Assignment:
Return every record verbatim, omitting all pictures.
Data Start Marker
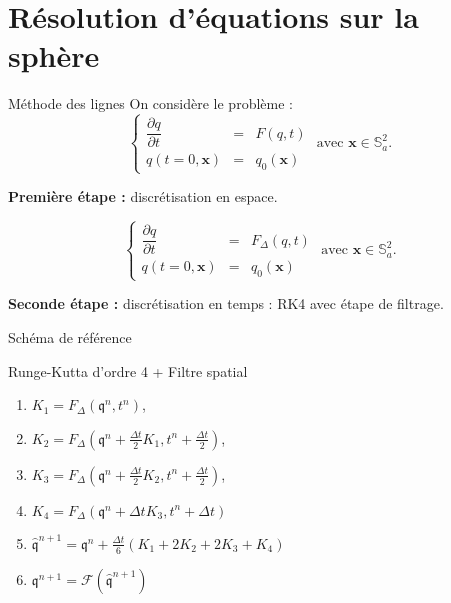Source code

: \documentclass[11pt]{beamer}
\begin{document}
\section{Résolution d'équations sur la sphère}
\begin{frame}{Méthode des lignes}
On considère le problème :
$$
\left\lbrace
\begin{array}{rcl}
\dfrac{\partial q}{\partial t} & = & F(q,t) \\
q(t=0,\mathbf{x}) & = & q_0(\mathbf{x})
\end{array}
\right. \text{ avec } \mathbf{x} \in \mathbb{S}_a^2.
$$
\begin{block}{}
\textbf{Première étape : } discrétisation en espace.
\end{block}
$$
\left\lbrace
\begin{array}{rcl}
\dfrac{\partial q}{\partial t} & = & F_{\Delta}(q,t) \\
q(t=0,\mathbf{x}) & = & q_0(\mathbf{x})
\end{array}
\right. \text{ avec } \mathbf{x} \in \mathbb{S}_a^2.
$$
\begin{block}{}
\textbf{Seconde étape : } discrétisation en temps : RK4 avec étape de filtrage.
\end{block}
\end{frame}






\begin{frame}{Schéma de référence}
\begin{block}{Runge-Kutta d'ordre 4 + Filtre spatial
}
\begin{enumerate}
\item $K_1 = F_{\Delta}(\mathfrak{q}^n, t^n)$,
\item $K_2 = F_{\Delta}(\mathfrak{q}^n + \frac{\Delta t}{2} K_1, t^n + \frac{\Delta t}{2})$,
\item $K_3 = F_{\Delta}(\mathfrak{q}^n + \frac{\Delta t}{2} K_2, t^n + \frac{\Delta t}{2})$,
\item $K_4 = F_{\Delta}(\mathfrak{q}^n + \Delta t K_3, t^n + \Delta t)$
\item $\hat{\mathfrak{q}}^{n+1} = \mathfrak{q}^n + \frac{\Delta t}{6} \left( K_1 + 2 K_2 + 2 K_3 + K_4 \right)$
\item $\mathfrak{q}^{n+1} = \mathcal{F}(\hat{\mathfrak{q}}^{n+1})$
\end{enumerate}
\end{block}
\end{frame}
\end{document}
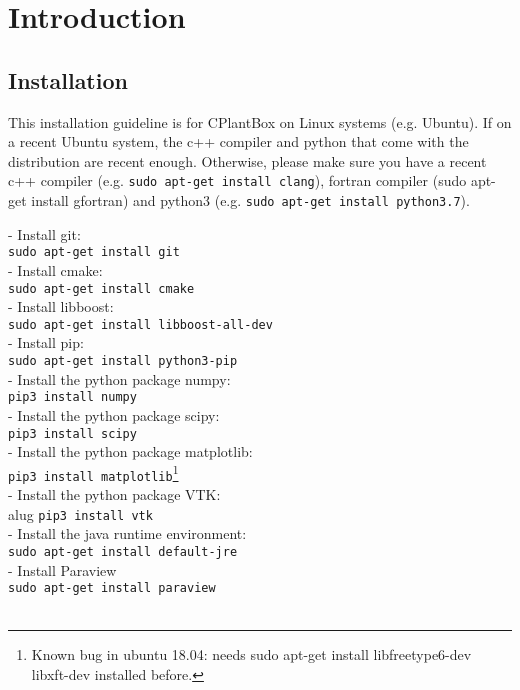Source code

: \newpage
\section{Introduction}
\subsection{Installation}

This installation guideline is for CPlantBox on Linux systems (e.g. Ubuntu). 
If on a recent Ubuntu system, the c++ compiler and python that come with the distribution are recent enough. Otherwise, please make sure you have a recent c++ compiler (e.g. \lstinline{sudo apt-get install clang}), fortran compiler (sudo apt-get install gfortran) and python3 (e.g. \lstinline{sudo apt-get install python3.7}). 

- Install git: \\
\lstinline{sudo apt-get install git}\\
- Install cmake:\\
\lstinline{sudo apt-get install cmake}\\
- Install libboost:\\
\lstinline{sudo apt-get install libboost-all-dev}\\
- Install pip:\\
\lstinline{sudo apt-get install python3-pip}\\
- Install the python package numpy:\\
\lstinline{pip3 install numpy}\\
- Install the python package scipy:\\
\lstinline{pip3 install scipy}\\
- Install the python package matplotlib:\\
\lstinline{pip3 install matplotlib}\footnote{Known bug in ubuntu 18.04: needs sudo apt-get install libfreetype6-dev libxft-dev installed before.}\\
- Install the python package VTK:\\alug
\lstinline {pip3 install vtk}\\
- Install the java runtime environment:\\
\lstinline{sudo apt-get install default-jre}\\
- Install Paraview\\
\lstinline{sudo apt-get install paraview}\\

\lstinline{}\\

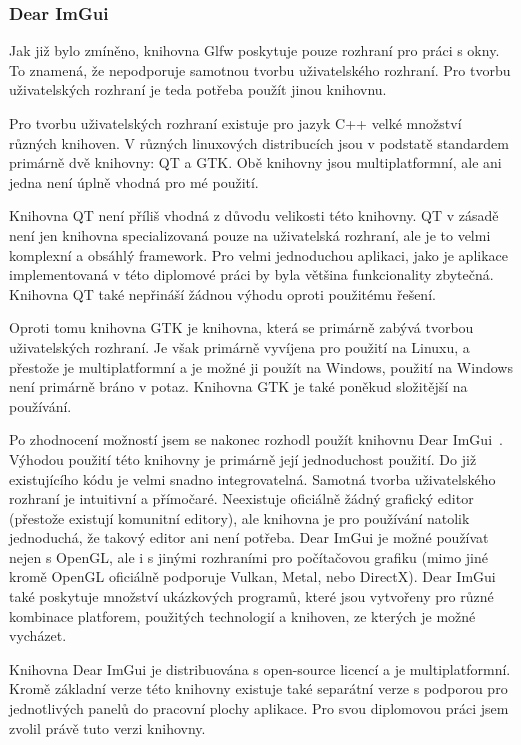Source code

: \documentclass[czech,master]{diploma}
\begin{document}
\subsubsection*{Dear ImGui}
Jak již bylo zmíněno, knihovna Glfw poskytuje pouze rozhraní pro práci s okny. To znamená, že nepodporuje samotnou tvorbu uživatelského rozhraní. Pro tvorbu uživatelských rozhraní je teda potřeba použít jinou knihovnu.\par
Pro tvorbu uživatelských rozhraní existuje pro jazyk C++ velké množství různých knihoven. V různých linuxových distribucích jsou v podstatě standardem primárně dvě knihovny: QT a GTK\@. Obě knihovny jsou multiplatformní, ale ani jedna není úplně vhodná pro mé použití.\par Knihovna QT není příliš vhodná z důvodu velikosti této knihovny. QT v zásadě není jen knihovna specializovaná pouze na uživatelská rozhraní, ale je to velmi komplexní a obsáhlý framework. Pro velmi jednoduchou aplikaci, jako je aplikace implementovaná v této diplomové práci by byla většina funkcionality zbytečná. Knihovna QT také nepřináší žádnou výhodu oproti použitému řešení.\par
Oproti tomu knihovna GTK je knihovna, která se primárně zabývá tvorbou uživatelských rozhraní. Je však primárně vyvíjena pro použití na Linuxu, a přestože je multiplatformní a je možné ji použít na Windows, použití na Windows není primárně bráno v potaz. Knihovna GTK je také poněkud složitější na používání.\par
Po zhodnocení možností jsem se nakonec rozhodl použít knihovnu Dear ImGui~\cite{sourceImgui}. Výhodou použití této knihovny je primárně její jednoduchost použití. Do již existujícího kódu je velmi snadno integrovatelná. Samotná tvorba uživatelského rozhraní je intuitivní a přímočaré. Neexistuje oficiálně žádný grafický editor (přestože existují komunitní editory), ale knihovna je pro používání natolik jednoduchá, že takový editor ani není potřeba. Dear ImGui je možné používat nejen s OpenGL, ale i s jinými rozhraními pro počítačovou grafiku (mimo jiné kromě OpenGL oficiálně podporuje Vulkan, Metal, nebo DirectX). Dear ImGui také poskytuje množství ukázkových programů, které jsou vytvořeny pro různé kombinace platforem, použitých technologií a knihoven, ze kterých je možné vycházet.\par
Knihovna Dear ImGui je distribuována s open-source licencí a je multiplatformní. Kromě základní verze této knihovny existuje také separátní verze s podporou pro  jednotlivých panelů do pracovní plochy aplikace. Pro svou diplomovou práci jsem zvolil právě tuto verzi knihovny.
\end{document}
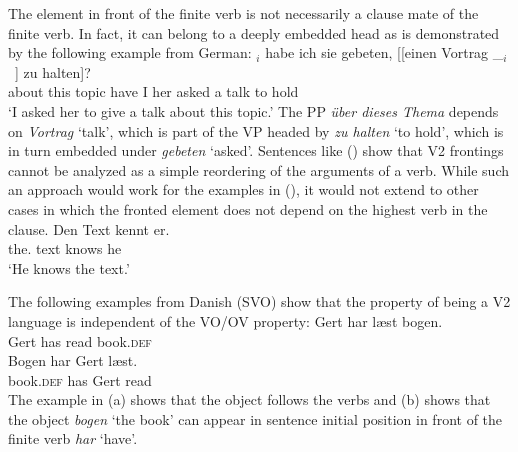\zl
\eal
{}
\zl
\eal
{}
\zl

The element in front of the finite verb is not necessarily a clause mate of the finite verb. In
fact, it can belong to a deeply embedded head as is demonstrated by the following example from
German:
\ea
{}$_i$ habe ich sie gebeten, [[einen Vortrag \_$_i$~] zu halten]?\footnotemark\\
     \spacebr{}about this topic  have I her asked \hphantom{[[}a talk {} to hold\\\german
{}
\glt `I asked her to give a talk about this topic.'
\z
The PP \emph{über dieses Thema} depends on \emph{Vortrag} `talk', which is part of the VP headed by
\emph{zu halten} `to hold', which is in turn embedded under \emph{gebeten} `asked'. Sentences like
() show that V2 frontings cannot be analyzed as a simple reordering of the arguments of a
verb. While such an approach would work for the examples in (), it would not extend to other
cases in which the fronted element does not depend on the highest verb in the clause.
\ea
\gll Den Text kennt er.\\
     the.\ACC{} text knows he\\
\glt `He knows the text.'
\z

The following examples from Danish (SVO) show that the property of being a V2
language is independent of the VO/OV property:
\eal
\ex 
\gll Gert har læst bogen.\\
     Gert has read book.\textsc{def}\\\danish
\ex
\gll Bogen har Gert læst.\\
     book.\textsc{def} has Gert read\\
\zl
The example in (a) shows that the object follows the verbs and (b) shows that the
object \emph{bogen} `the book' can appear in sentence initial position in front of the finite verb
\emph{har} `have'.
Data End Marker
Answer below:
Source code

: \documentclass[11pt]{beamer}
\begin{document}
\section{Résolution d'équations sur la sphère}
\begin{frame}{Méthode des lignes}
On considère le problème :
$$
\left\lbrace
\begin{array}{rcl}
\dfrac{\partial q}{\partial t} & = & F(q,t) \\
q(t=0,\mathbf{x}) & = & q_0(\mathbf{x})
\end{array}
\right. \text{ avec } \mathbf{x} \in \mathbb{S}_a^2.
$$
\begin{block}{}
\textbf{Première étape : } discrétisation en espace.
\end{block}
$$
\left\lbrace
\begin{array}{rcl}
\dfrac{\partial q}{\partial t} & = & F_{\Delta}(q,t) \\
q(t=0,\mathbf{x}) & = & q_0(\mathbf{x})
\end{array}
\right. \text{ avec } \mathbf{x} \in \mathbb{S}_a^2.
$$
\begin{block}{}
\textbf{Seconde étape : } discrétisation en temps : RK4 avec étape de filtrage.
\end{block}
\end{frame}






\begin{frame}{Schéma de référence}
\begin{block}{Runge-Kutta d'ordre 4 + Filtre spatial
}
\begin{enumerate}
\item $K_1 = F_{\Delta}(\mathfrak{q}^n, t^n)$,
\item $K_2 = F_{\Delta}(\mathfrak{q}^n + \frac{\Delta t}{2} K_1, t^n + \frac{\Delta t}{2})$,
\item $K_3 = F_{\Delta}(\mathfrak{q}^n + \frac{\Delta t}{2} K_2, t^n + \frac{\Delta t}{2})$,
\item $K_4 = F_{\Delta}(\mathfrak{q}^n + \Delta t K_3, t^n + \Delta t)$
\item $\hat{\mathfrak{q}}^{n+1} = \mathfrak{q}^n + \frac{\Delta t}{6} \left( K_1 + 2 K_2 + 2 K_3 + K_4 \right)$
\item $\mathfrak{q}^{n+1} = \mathcal{F}(\hat{\mathfrak{q}}^{n+1})$
\end{enumerate}
\end{block}
\end{frame}
\end{document}
Source code

: \newpage
\section{Introduction}
\subsection{Installation}

This installation guideline is for CPlantBox on Linux systems (e.g. Ubuntu). 
If on a recent Ubuntu system, the c++ compiler and python that come with the distribution are recent enough. Otherwise, please make sure you have a recent c++ compiler (e.g. \lstinline{sudo apt-get install clang}), fortran compiler (sudo apt-get install gfortran) and python3 (e.g. \lstinline{sudo apt-get install python3.7}). 

- Install git: \\
\lstinline{sudo apt-get install git}\\
- Install cmake:\\
\lstinline{sudo apt-get install cmake}\\
- Install libboost:\\
\lstinline{sudo apt-get install libboost-all-dev}\\
- Install pip:\\
\lstinline{sudo apt-get install python3-pip}\\
- Install the python package numpy:\\
\lstinline{pip3 install numpy}\\
- Install the python package scipy:\\
\lstinline{pip3 install scipy}\\
- Install the python package matplotlib:\\
\lstinline{pip3 install matplotlib}\footnote{Known bug in ubuntu 18.04: needs sudo apt-get install libfreetype6-dev libxft-dev installed before.}\\
- Install the python package VTK:\\alug
\lstinline {pip3 install vtk}\\
- Install the java runtime environment:\\
\lstinline{sudo apt-get install default-jre}\\
- Install Paraview\\
\lstinline{sudo apt-get install paraview}\\

\lstinline{}\\

Source code

: \documentclass[czech,master]{diploma}
\begin{document}
\subsubsection*{Dear ImGui}
Jak již bylo zmíněno, knihovna Glfw poskytuje pouze rozhraní pro práci s okny. To znamená, že nepodporuje samotnou tvorbu uživatelského rozhraní. Pro tvorbu uživatelských rozhraní je teda potřeba použít jinou knihovnu.\par
Pro tvorbu uživatelských rozhraní existuje pro jazyk C++ velké množství různých knihoven. V různých linuxových distribucích jsou v podstatě standardem primárně dvě knihovny: QT a GTK\@. Obě knihovny jsou multiplatformní, ale ani jedna není úplně vhodná pro mé použití.\par Knihovna QT není příliš vhodná z důvodu velikosti této knihovny. QT v zásadě není jen knihovna specializovaná pouze na uživatelská rozhraní, ale je to velmi komplexní a obsáhlý framework. Pro velmi jednoduchou aplikaci, jako je aplikace implementovaná v této diplomové práci by byla většina funkcionality zbytečná. Knihovna QT také nepřináší žádnou výhodu oproti použitému řešení.\par
Oproti tomu knihovna GTK je knihovna, která se primárně zabývá tvorbou uživatelských rozhraní. Je však primárně vyvíjena pro použití na Linuxu, a přestože je multiplatformní a je možné ji použít na Windows, použití na Windows není primárně bráno v potaz. Knihovna GTK je také poněkud složitější na používání.\par
Po zhodnocení možností jsem se nakonec rozhodl použít knihovnu Dear ImGui~\cite{sourceImgui}. Výhodou použití této knihovny je primárně její jednoduchost použití. Do již existujícího kódu je velmi snadno integrovatelná. Samotná tvorba uživatelského rozhraní je intuitivní a přímočaré. Neexistuje oficiálně žádný grafický editor (přestože existují komunitní editory), ale knihovna je pro používání natolik jednoduchá, že takový editor ani není potřeba. Dear ImGui je možné používat nejen s OpenGL, ale i s jinými rozhraními pro počítačovou grafiku (mimo jiné kromě OpenGL oficiálně podporuje Vulkan, Metal, nebo DirectX). Dear ImGui také poskytuje množství ukázkových programů, které jsou vytvořeny pro různé kombinace platforem, použitých technologií a knihoven, ze kterých je možné vycházet.\par
Knihovna Dear ImGui je distribuována s open-source licencí a je multiplatformní. Kromě základní verze této knihovny existuje také separátní verze s podporou pro  jednotlivých panelů do pracovní plochy aplikace. Pro svou diplomovou práci jsem zvolil právě tuto verzi knihovny.
\end{document}
\zl
\eal
{}
\zl
\eal
{}
\zl

The element in front of the finite verb is not necessarily a clause mate of the finite verb. In
fact, it can belong to a deeply embedded head as is demonstrated by the following example from
German:
\ea
{}$_i$ habe ich sie gebeten, [[einen Vortrag \_$_i$~] zu halten]?\footnotemark\\
     \spacebr{}about this topic  have I her asked \hphantom{[[}a talk {} to hold\\\german
{}
\glt `I asked her to give a talk about this topic.'
\z
The PP \emph{über dieses Thema} depends on \emph{Vortrag} `talk', which is part of the VP headed by
\emph{zu halten} `to hold', which is in turn embedded under \emph{gebeten} `asked'. Sentences like
() show that V2 frontings cannot be analyzed as a simple reordering of the arguments of a
verb. While such an approach would work for the examples in (), it would not extend to other
cases in which the fronted element does not depend on the highest verb in the clause.
\ea
\gll Den Text kennt er.\\
     the.\ACC{} text knows he\\
\glt `He knows the text.'
\z

The following examples from Danish (SVO) show that the property of being a V2
language is independent of the VO/OV property:
\eal
\ex 
\gll Gert har læst bogen.\\
     Gert has read book.\textsc{def}\\\danish
\ex
\gll Bogen har Gert læst.\\
     book.\textsc{def} has Gert read\\
\zl
The example in (a) shows that the object follows the verbs and (b) shows that the
object \emph{bogen} `the book' can appear in sentence initial position in front of the finite verb
\emph{har} `have'.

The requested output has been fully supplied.